ACTIVITY — An exact copy of the data is required; the images should not appear in it.

AVAILABLE DATA —
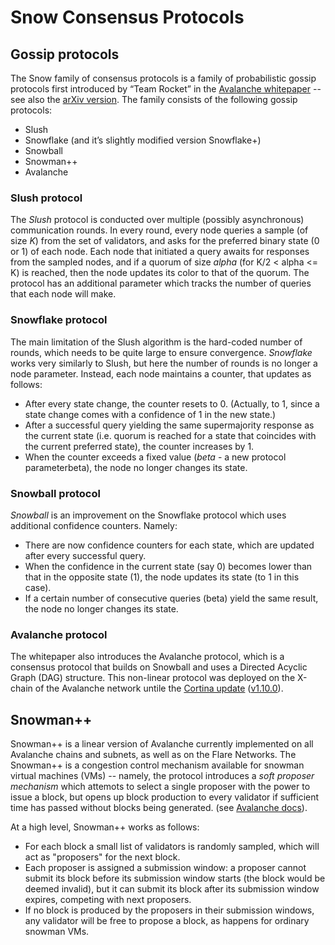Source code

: # Snow Consensus Protocols

## Gossip protocols

The Snow family of consensus protocols is a family of probabilistic gossip protocols first introduced by “Team Rocket” in the [Avalanche whitepaper](https://ipfs.io/ipfs/QmUy4jh5mGNZvLkjies1RWM4YuvJh5o2FYopNPVYwrRVGV) -- see also the [arXiv version](https://arxiv.org/pdf/1906.08936). The family consists of the following gossip protocols:

- Slush
- Snowflake (and it’s slightly modified version Snowflake+)
- Snowball
- Snowman++
- Avalanche

### Slush protocol

The *Slush* protocol is conducted over multiple (possibly asynchronous) communication rounds. In every round, every node queries a sample (of size *K*) from the set of validators, and asks for the preferred binary state (0 or 1) of each node. Each node that initiated a query awaits for responses from the sampled nodes, and if a quorum of size *alpha* (for K/2 < alpha <= K) is reached, then the node updates its color to that of the quorum. The protocol has an additional parameter which tracks the number of queries that each node will make.

### Snowflake protocol

The main limitation of the Slush algorithm is the hard-coded number of rounds, which needs to be quite large to ensure convergence. *Snowflake* works very similarly to Slush, but here the number of rounds is no longer a node parameter. Instead, each node maintains a counter, that updates as follows:
- After every state change, the counter resets to 0. (Actually, to 1, since a state change comes with a confidence of 1 in the new state.)
- After a successful query yielding the same supermajority response as the current state (i.e. quorum is reached for a state that coincides with the current preferred state), the counter increases by 1.
- When the counter exceeds a fixed value (*beta* - a new protocol parameterbeta), the node no longer changes its state.

### Snowball protocol
*Snowball* is an improvement on the Snowflake protocol which uses additional confidence counters. Namely:
- There are now confidence counters for each state, which are updated after every successful query. 
- When the confidence in the current state (say 0) becomes lower than that in the opposite state (1), the node updates its state (to 1 in this case).
- If a certain number of consecutive queries (beta) yield the same result, the node no longer changes its state.

### Avalanche protocol

The whitepaper also introduces the Avalanche protocol, which is a consensus protocol that builds on Snowball and uses a Directed Acyclic Graph (DAG) structure. This non-linear protocol was deployed on the X-chain of the Avalanche network untile the [Cortina update](https://medium.com/avalancheavax/cortina-x-chain-linearization-a1d9305553f6) ([v1.10.0](https://github.com/ava-labs/avalanchego/releases/tag/v1.10.0)).


## Snowman++

Snowman++ is a linear version of Avalanche currently implemented on all Avalanche chains and subnets, as well as on the Flare Networks. The Snowman++ is a congestion control mechanism available for snowman virtual machines (VMs) -- namely, the protocol introduces a *soft proposer mechanism* which attemots to select a single proposer with the power to issue a block, but opens up block production to every validator if sufficient time has passed without blocks being generated. (see [Avalanche docs](https://github.com/flare-foundation/go-flare/tree/93fd844b1e85366ee9c1c4a3fb9e9399220534cc/avalanchego/vms/proposervm)).

At a high level, Snowman++ works as follows: 
- For each block a small list of validators is randomly sampled, which will act as "proposers" for the next block.
- Each proposer is assigned a submission window: a proposer cannot submit its block before its submission window starts (the block would be deemed invalid), but it can submit its block after its submission window expires, competing with next proposers. 
- If no block is produced by the proposers in their submission windows, any validator will be free to propose a block, as happens for ordinary snowman VMs.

RESPONSE TO THE EXERCISE —
Source code

: # Snow Consensus Protocols

## Gossip protocols

The Snow family of consensus protocols is a family of probabilistic gossip protocols first introduced by “Team Rocket” in the [Avalanche whitepaper](https://ipfs.io/ipfs/QmUy4jh5mGNZvLkjies1RWM4YuvJh5o2FYopNPVYwrRVGV) -- see also the [arXiv version](https://arxiv.org/pdf/1906.08936). The family consists of the following gossip protocols:

- Slush
- Snowflake (and it’s slightly modified version Snowflake+)
- Snowball
- Snowman++
- Avalanche

### Slush protocol

The *Slush* protocol is conducted over multiple (possibly asynchronous) communication rounds. In every round, every node queries a sample (of size *K*) from the set of validators, and asks for the preferred binary state (0 or 1) of each node. Each node that initiated a query awaits for responses from the sampled nodes, and if a quorum of size *alpha* (for K/2 < alpha <= K) is reached, then the node updates its color to that of the quorum. The protocol has an additional parameter which tracks the number of queries that each node will make.

### Snowflake protocol

The main limitation of the Slush algorithm is the hard-coded number of rounds, which needs to be quite large to ensure convergence. *Snowflake* works very similarly to Slush, but here the number of rounds is no longer a node parameter. Instead, each node maintains a counter, that updates as follows:
- After every state change, the counter resets to 0. (Actually, to 1, since a state change comes with a confidence of 1 in the new state.)
- After a successful query yielding the same supermajority response as the current state (i.e. quorum is reached for a state that coincides with the current preferred state), the counter increases by 1.
- When the counter exceeds a fixed value (*beta* - a new protocol parameterbeta), the node no longer changes its state.

### Snowball protocol
*Snowball* is an improvement on the Snowflake protocol which uses additional confidence counters. Namely:
- There are now confidence counters for each state, which are updated after every successful query. 
- When the confidence in the current state (say 0) becomes lower than that in the opposite state (1), the node updates its state (to 1 in this case).
- If a certain number of consecutive queries (beta) yield the same result, the node no longer changes its state.

### Avalanche protocol

The whitepaper also introduces the Avalanche protocol, which is a consensus protocol that builds on Snowball and uses a Directed Acyclic Graph (DAG) structure. This non-linear protocol was deployed on the X-chain of the Avalanche network untile the [Cortina update](https://medium.com/avalancheavax/cortina-x-chain-linearization-a1d9305553f6) ([v1.10.0](https://github.com/ava-labs/avalanchego/releases/tag/v1.10.0)).


## Snowman++

Snowman++ is a linear version of Avalanche currently implemented on all Avalanche chains and subnets, as well as on the Flare Networks. The Snowman++ is a congestion control mechanism available for snowman virtual machines (VMs) -- namely, the protocol introduces a *soft proposer mechanism* which attemots to select a single proposer with the power to issue a block, but opens up block production to every validator if sufficient time has passed without blocks being generated. (see [Avalanche docs](https://github.com/flare-foundation/go-flare/tree/93fd844b1e85366ee9c1c4a3fb9e9399220534cc/avalanchego/vms/proposervm)).

At a high level, Snowman++ works as follows: 
- For each block a small list of validators is randomly sampled, which will act as "proposers" for the next block.
- Each proposer is assigned a submission window: a proposer cannot submit its block before its submission window starts (the block would be deemed invalid), but it can submit its block after its submission window expires, competing with next proposers. 
- If no block is produced by the proposers in their submission windows, any validator will be free to propose a block, as happens for ordinary snowman VMs.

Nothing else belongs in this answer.